Dave Fredrickson, Executive Vice President, Oncology Business Unit, said: “We are pleased to offer a four-week dosing option to lung cancer patients in Europe to meet an urgent need and help enable continuity of care during the pandemic. Cancer won’t wait, and it is our job to provide patients with treatment options that address the challenges the pandemic poses to their care.”
Imfinzi was also recently approved for unresectable Stage III NSCLC after CRT in the US for the four-week, fixed-dose regimen. Imfinzi is approved in the curative-intent setting of unresectable, Stage III (locally advanced) NSCLC after CRT in the EU, US, Japan, China and many other countries, based on the PACIFIC Phase III trial. Additionally, it is approved in the EU, US, Japan and many other countries around the world for the treatment of ES-SCLC based on the CASPIAN Phase III trial.
Stage III NSCLC
Stage III (locally advanced) NSCLC is commonly divided into three subcategories (IIIA, IIIB and IIIC), defined by how much cancer has spread locally and the possibility of surgery.2 Stage III disease is different from Stage IV disease, when cancer has spread (metastasised), as the majority of Stage III patients are currently treated with curative intent.
Stage III NSCLC represents approximately one third of NSCLC incidence and in 2015 was estimated to affect nearly 200,000 patients in China, France, Germany, Italy, Japan, Spain, UK, and the US, with approximately 43,000 cases in the US alone. The majority of Stage III NSCLC patients are diagnosed with unresectable tumours. Prior to approval of Imfinzi in this setting, no new treatments beyond CRT had been available to patients for decades.
Imfinzi (durvalumab) is a human monoclonal antibody that binds to PD-L1 and blocks the interaction of PD-L1 with PD-1 and CD80, countering the tumour's immune-evading tactics and releasing the inhibition of immune responses.
Imfinzi is also approved for previously treated patients with advanced bladder cancer in the US and several other countries.
As part of a broad development programme, Imfinzi is being tested as a monotherapy and in combinations including with tremelimumab, an anti-CTLA4 monoclonal antibody and potential new medicine, as a treatment for patients with NSCLC, SCLC, bladder cancer, head and neck cancer, liver cancer, biliary tract cancer, oesophageal cancer, gastric and gastroesophageal cancer, cervical cancer, ovarian cancer, endometrial cancer and other solid tumours.
AstraZeneca in lung cancer
AstraZeneca has a comprehensive portfolio of approved and potential new medicines in late-stage development for the treatment of different forms of lung cancer spanning different histologies, several stages of the disease, lines of therapy and modes of action.
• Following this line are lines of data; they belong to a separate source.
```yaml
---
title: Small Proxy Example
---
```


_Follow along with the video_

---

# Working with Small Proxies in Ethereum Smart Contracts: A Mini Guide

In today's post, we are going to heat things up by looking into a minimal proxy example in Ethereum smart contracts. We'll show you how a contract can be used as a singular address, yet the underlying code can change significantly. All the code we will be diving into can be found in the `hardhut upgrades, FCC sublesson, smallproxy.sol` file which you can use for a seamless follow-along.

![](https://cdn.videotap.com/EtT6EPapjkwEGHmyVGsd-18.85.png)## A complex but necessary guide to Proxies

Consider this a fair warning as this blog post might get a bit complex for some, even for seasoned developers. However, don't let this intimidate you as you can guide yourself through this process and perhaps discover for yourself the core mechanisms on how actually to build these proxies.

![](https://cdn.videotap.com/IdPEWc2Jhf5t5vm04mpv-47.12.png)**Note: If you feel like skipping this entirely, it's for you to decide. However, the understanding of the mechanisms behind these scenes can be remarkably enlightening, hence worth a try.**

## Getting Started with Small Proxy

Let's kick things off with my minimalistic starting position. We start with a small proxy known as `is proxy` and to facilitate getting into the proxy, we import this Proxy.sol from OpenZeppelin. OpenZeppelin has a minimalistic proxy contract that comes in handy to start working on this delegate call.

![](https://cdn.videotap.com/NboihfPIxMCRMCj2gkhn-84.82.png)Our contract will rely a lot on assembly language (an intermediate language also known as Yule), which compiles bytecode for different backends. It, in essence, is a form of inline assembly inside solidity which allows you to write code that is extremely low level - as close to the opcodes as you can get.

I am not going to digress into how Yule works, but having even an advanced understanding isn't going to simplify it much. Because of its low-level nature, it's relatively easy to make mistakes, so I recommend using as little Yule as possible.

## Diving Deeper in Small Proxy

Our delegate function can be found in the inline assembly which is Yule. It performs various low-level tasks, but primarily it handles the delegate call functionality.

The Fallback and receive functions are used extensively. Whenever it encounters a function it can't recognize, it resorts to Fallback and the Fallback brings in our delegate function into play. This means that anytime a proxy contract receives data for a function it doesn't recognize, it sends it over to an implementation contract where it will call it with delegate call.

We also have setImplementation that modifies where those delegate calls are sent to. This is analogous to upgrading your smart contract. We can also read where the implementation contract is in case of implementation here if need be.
An extensive Immuno-Oncology (IO) development programme focuses on lung cancer patients without a targetable genetic mutation which represents up to three-quarters of all patients with lung cancer.10 Imfinzi, an anti-PDL1 antibody, is in development for patients with advanced disease (POSEIDON and PEARL Phase III trials) and for patients in earlier stages of disease including potentially-curative settings (MERMAID-1, MERMAID-2, AEGEAN, ADJUVANT BR.31, PACIFIC-2, PACIFIC-4, PACIFIC-5, and ADRIATIC Phase III trials) both as monotherapy and in combination with tremelimumab and/or chemotherapy.
Imfinzi is also in development in the NeoCOAST, COAST and HUDSON Phase II trials in combination with potential new medicines from the early-stage pipeline including Enhertu (trastuzumab deruxtecan).